=== Your task ===
Lines from the line with "threshold and detect the liquid level." to the line with "## Screenshots" in the entries below, and only those, must be output exactly, with both ends included.

=== Provided information ===
◆ ◆ ◆ ◆

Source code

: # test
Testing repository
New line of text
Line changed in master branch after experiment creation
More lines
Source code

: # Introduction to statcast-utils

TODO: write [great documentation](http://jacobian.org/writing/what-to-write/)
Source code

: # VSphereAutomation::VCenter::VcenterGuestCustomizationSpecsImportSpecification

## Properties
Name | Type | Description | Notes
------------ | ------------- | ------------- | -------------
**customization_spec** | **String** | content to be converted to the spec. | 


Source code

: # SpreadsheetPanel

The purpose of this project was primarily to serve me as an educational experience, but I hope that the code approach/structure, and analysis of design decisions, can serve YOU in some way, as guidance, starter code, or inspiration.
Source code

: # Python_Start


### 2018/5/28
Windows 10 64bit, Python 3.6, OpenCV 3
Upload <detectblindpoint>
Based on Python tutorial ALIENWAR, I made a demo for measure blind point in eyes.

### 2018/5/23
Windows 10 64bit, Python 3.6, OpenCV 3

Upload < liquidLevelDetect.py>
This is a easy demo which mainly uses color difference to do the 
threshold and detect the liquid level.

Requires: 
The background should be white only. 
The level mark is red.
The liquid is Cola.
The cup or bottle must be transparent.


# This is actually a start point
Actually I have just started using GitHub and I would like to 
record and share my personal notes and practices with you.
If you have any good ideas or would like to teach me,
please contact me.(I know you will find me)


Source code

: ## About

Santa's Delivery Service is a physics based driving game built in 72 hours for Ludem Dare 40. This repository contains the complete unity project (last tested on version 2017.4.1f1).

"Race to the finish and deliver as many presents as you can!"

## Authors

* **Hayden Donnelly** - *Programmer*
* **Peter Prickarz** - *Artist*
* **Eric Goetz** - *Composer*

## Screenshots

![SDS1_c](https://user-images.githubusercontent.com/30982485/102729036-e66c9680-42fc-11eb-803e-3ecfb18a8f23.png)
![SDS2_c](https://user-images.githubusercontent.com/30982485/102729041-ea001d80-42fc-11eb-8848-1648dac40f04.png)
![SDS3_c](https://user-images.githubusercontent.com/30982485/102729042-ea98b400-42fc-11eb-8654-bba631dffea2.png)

◆ ◆ ◆ ◆

=== Exercise answer ===
threshold and detect the liquid level.

Requires: 
The background should be white only. 
The level mark is red.
The liquid is Cola.
The cup or bottle must be transparent.


# This is actually a start point
Actually I have just started using GitHub and I would like to 
record and share my personal notes and practices with you.
If you have any good ideas or would like to teach me,
please contact me.(I know you will find me)


Source code

: ## About

Santa's Delivery Service is a physics based driving game built in 72 hours for Ludem Dare 40. This repository contains the complete unity project (last tested on version 2017.4.1f1).

"Race to the finish and deliver as many presents as you can!"

## Authors

* **Hayden Donnelly** - *Programmer*
* **Peter Prickarz** - *Artist*
* **Eric Goetz** - *Composer*

## Screenshots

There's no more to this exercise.